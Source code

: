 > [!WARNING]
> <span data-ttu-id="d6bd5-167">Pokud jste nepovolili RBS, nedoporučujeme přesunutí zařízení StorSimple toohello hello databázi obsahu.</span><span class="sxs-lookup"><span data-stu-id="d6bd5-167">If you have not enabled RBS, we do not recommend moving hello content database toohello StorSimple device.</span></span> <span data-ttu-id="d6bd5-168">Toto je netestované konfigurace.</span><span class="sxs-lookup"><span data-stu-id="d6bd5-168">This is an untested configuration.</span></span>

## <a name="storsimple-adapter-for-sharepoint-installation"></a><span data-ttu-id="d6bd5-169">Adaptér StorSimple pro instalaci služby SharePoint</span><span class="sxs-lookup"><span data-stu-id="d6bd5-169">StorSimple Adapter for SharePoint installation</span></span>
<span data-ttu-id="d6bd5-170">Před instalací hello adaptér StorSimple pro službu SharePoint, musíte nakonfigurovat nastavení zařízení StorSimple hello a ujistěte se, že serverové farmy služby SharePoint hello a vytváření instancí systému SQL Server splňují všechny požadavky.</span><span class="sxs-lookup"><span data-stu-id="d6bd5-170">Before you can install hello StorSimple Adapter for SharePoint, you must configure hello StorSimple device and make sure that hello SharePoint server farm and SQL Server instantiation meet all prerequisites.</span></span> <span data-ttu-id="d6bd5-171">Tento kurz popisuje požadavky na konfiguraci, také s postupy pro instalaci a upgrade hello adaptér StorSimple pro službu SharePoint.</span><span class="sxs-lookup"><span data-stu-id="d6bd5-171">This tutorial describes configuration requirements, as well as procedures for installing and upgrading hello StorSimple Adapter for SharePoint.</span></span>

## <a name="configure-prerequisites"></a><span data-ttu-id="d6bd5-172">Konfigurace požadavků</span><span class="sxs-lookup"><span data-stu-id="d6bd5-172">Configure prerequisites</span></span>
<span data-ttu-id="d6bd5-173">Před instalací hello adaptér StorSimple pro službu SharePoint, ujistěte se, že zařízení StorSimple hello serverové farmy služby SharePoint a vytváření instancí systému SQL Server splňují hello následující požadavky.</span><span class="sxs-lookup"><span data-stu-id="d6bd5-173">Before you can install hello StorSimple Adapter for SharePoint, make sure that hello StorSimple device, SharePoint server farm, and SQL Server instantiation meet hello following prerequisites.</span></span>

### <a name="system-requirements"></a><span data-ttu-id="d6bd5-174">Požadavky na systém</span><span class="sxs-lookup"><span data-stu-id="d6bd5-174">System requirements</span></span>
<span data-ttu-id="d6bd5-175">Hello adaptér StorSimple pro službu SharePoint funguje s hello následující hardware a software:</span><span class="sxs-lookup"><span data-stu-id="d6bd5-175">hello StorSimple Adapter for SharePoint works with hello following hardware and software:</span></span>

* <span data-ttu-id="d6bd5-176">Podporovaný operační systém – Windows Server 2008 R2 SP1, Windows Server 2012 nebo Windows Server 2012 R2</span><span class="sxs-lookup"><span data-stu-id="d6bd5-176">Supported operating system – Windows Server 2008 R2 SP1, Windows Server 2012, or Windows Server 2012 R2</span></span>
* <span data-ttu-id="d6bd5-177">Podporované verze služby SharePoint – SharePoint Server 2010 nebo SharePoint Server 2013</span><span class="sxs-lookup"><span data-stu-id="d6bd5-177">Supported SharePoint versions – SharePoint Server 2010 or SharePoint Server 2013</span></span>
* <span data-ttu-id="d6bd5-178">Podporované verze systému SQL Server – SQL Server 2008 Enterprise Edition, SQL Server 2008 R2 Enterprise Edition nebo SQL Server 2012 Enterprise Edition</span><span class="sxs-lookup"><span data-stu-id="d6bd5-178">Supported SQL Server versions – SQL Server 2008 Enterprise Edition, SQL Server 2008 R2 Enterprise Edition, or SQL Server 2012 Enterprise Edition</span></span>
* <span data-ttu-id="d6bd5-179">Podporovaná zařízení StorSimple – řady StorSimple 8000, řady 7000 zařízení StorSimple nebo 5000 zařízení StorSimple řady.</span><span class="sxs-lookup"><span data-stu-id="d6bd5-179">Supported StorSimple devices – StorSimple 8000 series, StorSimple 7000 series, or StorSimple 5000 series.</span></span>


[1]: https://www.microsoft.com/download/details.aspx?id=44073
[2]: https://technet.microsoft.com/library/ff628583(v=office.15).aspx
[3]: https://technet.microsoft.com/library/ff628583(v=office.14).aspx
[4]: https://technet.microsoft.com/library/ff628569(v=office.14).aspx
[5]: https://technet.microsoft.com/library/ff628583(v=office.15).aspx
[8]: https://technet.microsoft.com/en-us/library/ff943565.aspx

.....

#### [PROBLEM DESCRIPTION]
Output the full listing exactly as it stands.

#### [WRITTEN ANSWER]
Source code

: > [!WARNING]
> <span data-ttu-id="d6bd5-167">Pokud jste nepovolili RBS, nedoporučujeme přesunutí zařízení StorSimple toohello hello databázi obsahu.</span><span class="sxs-lookup"><span data-stu-id="d6bd5-167">If you have not enabled RBS, we do not recommend moving hello content database toohello StorSimple device.</span></span> <span data-ttu-id="d6bd5-168">Toto je netestované konfigurace.</span><span class="sxs-lookup"><span data-stu-id="d6bd5-168">This is an untested configuration.</span></span>

## <a name="storsimple-adapter-for-sharepoint-installation"></a><span data-ttu-id="d6bd5-169">Adaptér StorSimple pro instalaci služby SharePoint</span><span class="sxs-lookup"><span data-stu-id="d6bd5-169">StorSimple Adapter for SharePoint installation</span></span>
<span data-ttu-id="d6bd5-170">Před instalací hello adaptér StorSimple pro službu SharePoint, musíte nakonfigurovat nastavení zařízení StorSimple hello a ujistěte se, že serverové farmy služby SharePoint hello a vytváření instancí systému SQL Server splňují všechny požadavky.</span><span class="sxs-lookup"><span data-stu-id="d6bd5-170">Before you can install hello StorSimple Adapter for SharePoint, you must configure hello StorSimple device and make sure that hello SharePoint server farm and SQL Server instantiation meet all prerequisites.</span></span> <span data-ttu-id="d6bd5-171">Tento kurz popisuje požadavky na konfiguraci, také s postupy pro instalaci a upgrade hello adaptér StorSimple pro službu SharePoint.</span><span class="sxs-lookup"><span data-stu-id="d6bd5-171">This tutorial describes configuration requirements, as well as procedures for installing and upgrading hello StorSimple Adapter for SharePoint.</span></span>

## <a name="configure-prerequisites"></a><span data-ttu-id="d6bd5-172">Konfigurace požadavků</span><span class="sxs-lookup"><span data-stu-id="d6bd5-172">Configure prerequisites</span></span>
<span data-ttu-id="d6bd5-173">Před instalací hello adaptér StorSimple pro službu SharePoint, ujistěte se, že zařízení StorSimple hello serverové farmy služby SharePoint a vytváření instancí systému SQL Server splňují hello následující požadavky.</span><span class="sxs-lookup"><span data-stu-id="d6bd5-173">Before you can install hello StorSimple Adapter for SharePoint, make sure that hello StorSimple device, SharePoint server farm, and SQL Server instantiation meet hello following prerequisites.</span></span>

### <a name="system-requirements"></a><span data-ttu-id="d6bd5-174">Požadavky na systém</span><span class="sxs-lookup"><span data-stu-id="d6bd5-174">System requirements</span></span>
<span data-ttu-id="d6bd5-175">Hello adaptér StorSimple pro službu SharePoint funguje s hello následující hardware a software:</span><span class="sxs-lookup"><span data-stu-id="d6bd5-175">hello StorSimple Adapter for SharePoint works with hello following hardware and software:</span></span>

* <span data-ttu-id="d6bd5-176">Podporovaný operační systém – Windows Server 2008 R2 SP1, Windows Server 2012 nebo Windows Server 2012 R2</span><span class="sxs-lookup"><span data-stu-id="d6bd5-176">Supported operating system – Windows Server 2008 R2 SP1, Windows Server 2012, or Windows Server 2012 R2</span></span>
* <span data-ttu-id="d6bd5-177">Podporované verze služby SharePoint – SharePoint Server 2010 nebo SharePoint Server 2013</span><span class="sxs-lookup"><span data-stu-id="d6bd5-177">Supported SharePoint versions – SharePoint Server 2010 or SharePoint Server 2013</span></span>
* <span data-ttu-id="d6bd5-178">Podporované verze systému SQL Server – SQL Server 2008 Enterprise Edition, SQL Server 2008 R2 Enterprise Edition nebo SQL Server 2012 Enterprise Edition</span><span class="sxs-lookup"><span data-stu-id="d6bd5-178">Supported SQL Server versions – SQL Server 2008 Enterprise Edition, SQL Server 2008 R2 Enterprise Edition, or SQL Server 2012 Enterprise Edition</span></span>
* <span data-ttu-id="d6bd5-179">Podporovaná zařízení StorSimple – řady StorSimple 8000, řady 7000 zařízení StorSimple nebo 5000 zařízení StorSimple řady.</span><span class="sxs-lookup"><span data-stu-id="d6bd5-179">Supported StorSimple devices – StorSimple 8000 series, StorSimple 7000 series, or StorSimple 5000 series.</span></span>


[1]: https://www.microsoft.com/download/details.aspx?id=44073
[2]: https://technet.microsoft.com/library/ff628583(v=office.15).aspx
[3]: https://technet.microsoft.com/library/ff628583(v=office.14).aspx
[4]: https://technet.microsoft.com/library/ff628569(v=office.14).aspx
[5]: https://technet.microsoft.com/library/ff628583(v=office.15).aspx
[8]: https://technet.microsoft.com/en-us/library/ff943565.aspx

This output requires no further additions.